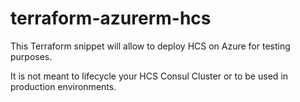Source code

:# terraform-azurerm-hcs

This Terraform snippet will allow to deploy HCS on Azure for testing purposes.

It is not meant to lifecycle your HCS Consul Cluster or to be used in production environments.
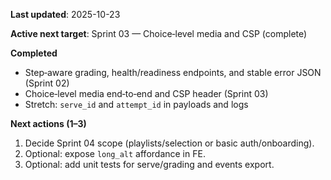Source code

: **Last updated**: 2025-10-23

**Active next target**: Sprint 03 — Choice‑level media and CSP (complete)

**Completed**
- Step‑aware grading, health/readiness endpoints, and stable error JSON (Sprint 02)
- Choice‑level media end‑to‑end and CSP header (Sprint 03)
- Stretch: `serve_id` and `attempt_id` in payloads and logs

**Next actions (1–3)**
1) Decide Sprint 04 scope (playlists/selection or basic auth/onboarding).
2) Optional: expose `long_alt` affordance in FE.
3) Optional: add unit tests for serve/grading and events export.


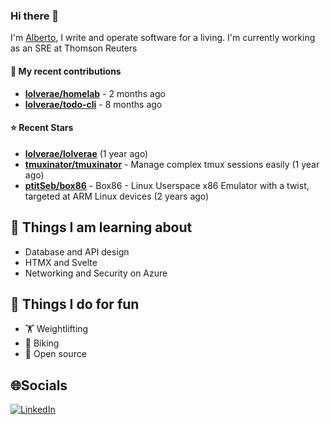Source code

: ### Hi there 👋

I'm [Alberto](https://albertolvera.com), I write and operate software for a living. I'm currently working as an SRE at Thomson Reuters

#### 🚀 My recent contributions
- **[lolverae/homelab](https://github.com/lolverae/homelab)** - 2 months ago
- **[lolverae/todo-cli](https://github.com/lolverae/todo-cli)** - 8 months ago

#### ⭐ Recent Stars
- **[lolverae/lolverae](https://github.com/lolverae/lolverae)** (1 year ago)
- **[tmuxinator/tmuxinator](https://github.com/tmuxinator/tmuxinator)** - Manage complex tmux sessions easily (1 year ago)
- **[ptitSeb/box86](https://github.com/ptitSeb/box86)** - Box86 - Linux Userspace x86 Emulator with a twist, targeted at ARM Linux devices (2 years ago)

## 📖 Things I am learning about

- Database and API design
- HTMX and Svelte
- Networking and Security on Azure

## 💪 Things I do for fun

- 🏋 Weightlifting
- 🚴 Biking
- 🤼 Open source

## 🌐Socials
[![LinkedIn](https://img.shields.io/badge/LinkedIn-%230077B5.svg?logo=linkedin&logoColor=white)](https://www.linkedin.com/in/luis-alberto-olvera/)
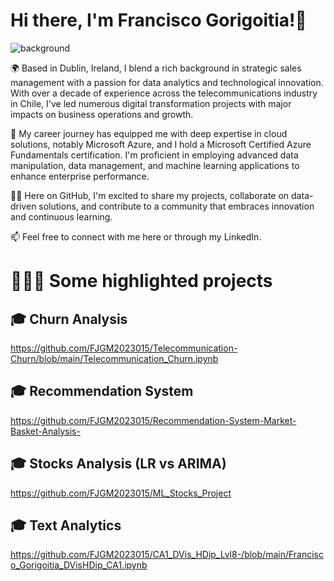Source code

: # Hi there, I'm Francisco Gorigoitia!👋

![background](https://github.com/FJGM2023015/FJGM2023015/assets/145473325/bdc54944-e426-4d0c-acd7-ccd094afb6eb)

🌍 Based in Dublin, Ireland, I blend a rich background in strategic sales management with a passion for data analytics and technological innovation. With over a decade of experience across the telecommunications industry in Chile, I've led numerous digital transformation projects with major impacts on business operations and growth.

💼 My career journey has equipped me with deep expertise in cloud solutions, notably Microsoft Azure, and I hold a Microsoft Certified Azure Fundamentals certification. I'm proficient in employing advanced data manipulation, data management, and machine learning applications to enhance enterprise performance.

👨‍💻 Here on GitHub, I'm excited to share my projects, collaborate on data-driven solutions, and contribute to a community that embraces innovation and continuous learning.

📫 Feel free to connect with me here or through my LinkedIn.

# 👨🏼‍💻 Some highlighted projects

## 🎓 Churn Analysis
https://github.com/FJGM2023015/Telecommunication-Churn/blob/main/Telecommunication_Churn.ipynb

## 🎓 Recommendation System 
https://github.com/FJGM2023015/Recommendation-System-Market-Basket-Analysis-

## 🎓 Stocks Analysis (LR vs ARIMA)
https://github.com/FJGM2023015/ML_Stocks_Project

## 🎓 Text Analytics
https://github.com/FJGM2023015/CA1_DVis_HDip_Lvl8-/blob/main/Francisco_Gorigoitia_DVisHDip_CA1.ipynb
<!--
**FJGM2023015/FJGM2023015** is a ✨ _special_ ✨ repository because its `README.md` (this file) appears on your GitHub profile.

Here are some ideas to get you started:

- 🔭 I’m currently working on ...
- 🌱 I’m currently learning ...
- 👯 I’m looking to collaborate on ...
- 🤔 I’m looking for help with ...
- 💬 Ask me about ...
- 📫 How to reach me: ...
- 😄 Pronouns: ...
- ⚡ Fun fact: ...
-->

---

▸ **Instructions for the task**: Say how many lines above include "Choice", please, and nothing else.

▸ **Finished exercise**: 2